3. A database crash could cause data corruption inside a container or not. This has nothing to do with the container, and chances of a database crash are not made worse by being in a container.

That said, I would let a volume driver manage persistent storage rather than manually managing this through the host fs... but that's my preference.

--- EDIT --- Disclaimer: I work at Docker Inc, and am a maintainer on the Docker project.

Author from the quoted paragraph here.

0. The lifecycle of docker containers is an extremely complex topic with limited documentation. It's safe to assume that it's out of reach for 9X% of readers here. One needs to fully understand the lifecycle of their containers to attempt to run databases in Docker, that's a huge barrier to entry. Advising 100% of people to run production (i.e. permanent, long lived) databases in Docker is terrible advise.
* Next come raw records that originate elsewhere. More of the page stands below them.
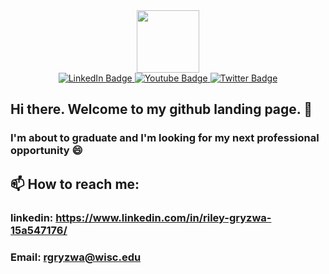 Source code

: 
<!--
**gryzril/gryzril** is a ✨ _special_ ✨ repository because its `README.md` (this file) appears on your GitHub profile.

Here are some ideas to get you started:

- 🔭 I’m currently working on ...
- 🌱 I’m currently learning ...
- 👯 I’m looking to collaborate on ...
- 🤔 I’m looking for help with ...
- 💬 Ask me about ...
- 📫 How to reach me: ...
- 😄 Pronouns: ...
- ⚡ Fun fact: ...
-->

<div id="header" align="center">
    <img src="https://media3.giphy.com/media/WFZvB7VIXBgiz3oDXE/200w.webp?cid=ecf05e47qptgu4ppo4tmnms9468szkrlwva13m59422mnq59&rid=200w.webp&ct=s" width="100"/>
</div>
<div id="badges" align="center">
  <a href="https://www.linkedin.com/in/riley-gryzwa-15a547176/">
    <img src="https://img.shields.io/badge/LinkedIn-blue?style=for-the-badge&logo=linkedin&logoColor=white" alt="LinkedIn Badge"/>
  </a>
  <a href="https://www.instagram.com/rileygryzwa/">
    <img src="https://img.shields.io/badge/Instagram-red?style=for-the-badge&logo=instagram&logoColor=white" alt="Youtube Badge"/>
  </a>
  <a href="null">
    <img src="https://img.shields.io/badge/Twitter-blue?style=for-the-badge&logo=twitter&logoColor=white" alt="Twitter Badge"/>
  </a>
</div>

## Hi there. Welcome to my github landing page. 👋
### I'm about to graduate and I'm looking for my next professional opportunity 😄
## 📫 How to reach me:
### linkedin: https://www.linkedin.com/in/riley-gryzwa-15a547176/ 
### Email: rgryzwa@wisc.edu
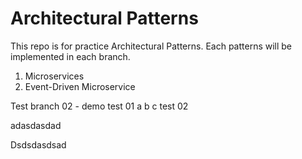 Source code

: # Architectural Patterns
This repo is for practice Architectural Patterns. Each patterns will be implemented in each branch.
1. Microservices
2. Event-Driven Microservice

Test branch 02 - demo 
test 01 
a
b 
c
test 02

adasdasdad

Dsdsdasdsad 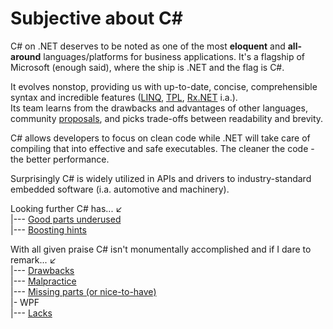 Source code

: # Subjective about C#

C# on .NET deserves to be noted as one of the most **eloquent** and **all-around** languages/platforms for business applications. It's a flagship of Microsoft (enough said), where the ship is .NET and the flag is C#.

It evolves nonstop, providing us with up-to-date, concise, comprehensible syntax and incredible features ([LINQ](https://stackoverflow.com/questions/2321724/where-can-i-get-a-good-concise-linq-cheatsheet), [TPL](https://docs.microsoft.com/en-us/dotnet/standard/parallel-programming/task-parallel-library-tpl), [Rx.NET](https://github.com/dotnet/reactive) i.a.).\
Its team learns from the drawbacks and advantages of other languages, community [proposals](https://github.com/dotnet/csharplang/tree/main/proposals), and picks trade-offs between readability and brevity.
 
C# allows developers to focus on clean code while .NET will take care of compiling that into effective and safe executables. The cleaner the code - the better performance.

Surprisingly C# is widely utilized in APIs and drivers to industry-standard embedded software (i.a. automotive and machinery).

Looking further C# has...&nbsp;↙️\
|--- [Good parts underused](readme+/deduced/cs-underused_parts.md)\
|--- [Boosting hints](readme+/deduced/cs-hints.md)

With all given praise C# isn't monumentally accomplished and if I dare to remark...&nbsp;↙️\
|--- [Drawbacks](readme+/audit/cs-drawbacks.md)\
|--- [Malpractice](readme+/audit/cs-malpractice.md)\
|--- [Missing parts (or nice-to-have)](readme+/audit/cs-lacks.md)\
|- WPF\
|--- [Lacks](readme+/wpf/readme+/wpf-drawbacks.md)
1. The entire concept of containers is based on being ephemeral. They do have a storage (in /var/lib/docker/<cryptic-structure>) and they should be started with -rm to make sure that everything they did is cleaned up automatically after they exit. If you want to keep the data and make something around that, good look with that!

2. Wrong. There is a truckload of magic going on here from filesystems to networking. Docker is hell to debug. A fucked database hidden away in Docker will be close to impossible to debug. If you're a sysadmin, you do not want to be in that position, trust me.
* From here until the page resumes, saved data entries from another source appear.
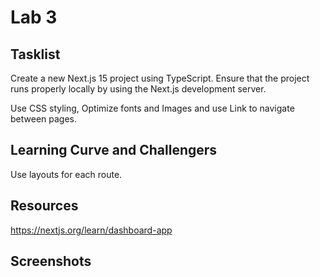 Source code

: # Lab 3

## Tasklist

Create a new Next.js 15 project using TypeScript. Ensure that the project runs properly locally by using the Next.js development server.

Use CSS styling, Optimize fonts and Images and use Link to navigate between pages.

## Learning Curve and Challengers

Use layouts for each route.

## Resources

https://nextjs.org/learn/dashboard-app

## Screenshots
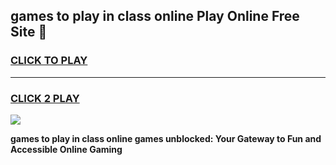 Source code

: 
## games to play in class online Play Online Free Site 👋
<h3>
<a href="https://download.freeplayer.one?title=games_to_play_in_class_online&ref=21F">CLICK TO PLAY</a></h3>
<hr>

<h3>
<a href="https://download.freeplayer.one?title=games_to_play_in_class_online&ref=21F">CLICK 2 PLAY</a>
  
</h3>

<a href="https://download.freeplayer.one?title=games_to_play_in_class_online&ref=21F"><img src="https://cdnb.artstation.com/p/assets/images/images/032/539/853/original/anto-thomas-button-gif.gif"></a>


**games to play in class online games unblocked: Your Gateway to Fun and Accessible Online Gaming**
3. The odds of a database issues are at lest 3 orders of magnitudes higher if running within Docker. The docker ecosystem is notoriously unstable and the filesystems are unreliable. (Plus Databases are IO intensive which is gonna trigger all the rare bugs and race conditions).

Seriously. If you got a brain cell at Docker Corp. PLEASE STOP overselling your product and advising it for absolutely everything without considerations for what people are doing.

Every time one of you guys advise to run databases in Docker, you're objecting to everything that docker stands for (i.e. statelessness). Not only it is confusing the hell out of people but it's putting them on a guaranteed path for future catastrophic failures.

Running production databases inside docker. Just because it's not strictly impossible, doesn't mean it's possible.

    [See RFC1925 https://tools.ietf.org/html/rfc1925 ]
   (3)  With sufficient thrust, pigs fly just fine. However, this is
        not necessarily a good idea. It is hard to be sure where they
        are going to land, and it could be dangerous sitting under them
        as they fly overhead.
0. There is a plethora of documentation. Even the CLI suggests the lifecycle (start, stop, restart, pause, unpause).

1. This is simply not true. Your understanding is that they are based on being ephemeral, but this is not inherent in any sort of design of containers.

2. Magic is not really magic when you understand what's happening. Cgroups apply resource limits on a process, namespaces limit what a process can see. These come together to make containers. The host still has full visibility on these processes just like any other process on the system.

3. Do you have data to back this up? A container is just a process that is namespaced and resource limited. If you are writing to the copy-on-write filesystem provided for the container with a database, then you are doing it wrong (in 99% of cases). For that matter, you can even use ZFS for the container FS, which has been in use in production scenarios for quite some time... performance may not be great with ZFS here but integrity will be (not that I'm advocating for writing directly to the container FS... not at all, really).

There is nothing about Docker and statelessness. It can sure make cleaning up after a process a bit simpler but this doesn't mean that docker equates to statelessness.

Storage is hard whether you are in a container or not. Process isolation does not affect this.

0. That doesn't explain anything about what's happening underneath. It's far from enough to even form a mental model about Docker operations.

1. The stateless & The ephemeralness & The tooling. It all goes together. Just because its not enforced all the time at every level doesn't mean that it's a good idea to diverge from it.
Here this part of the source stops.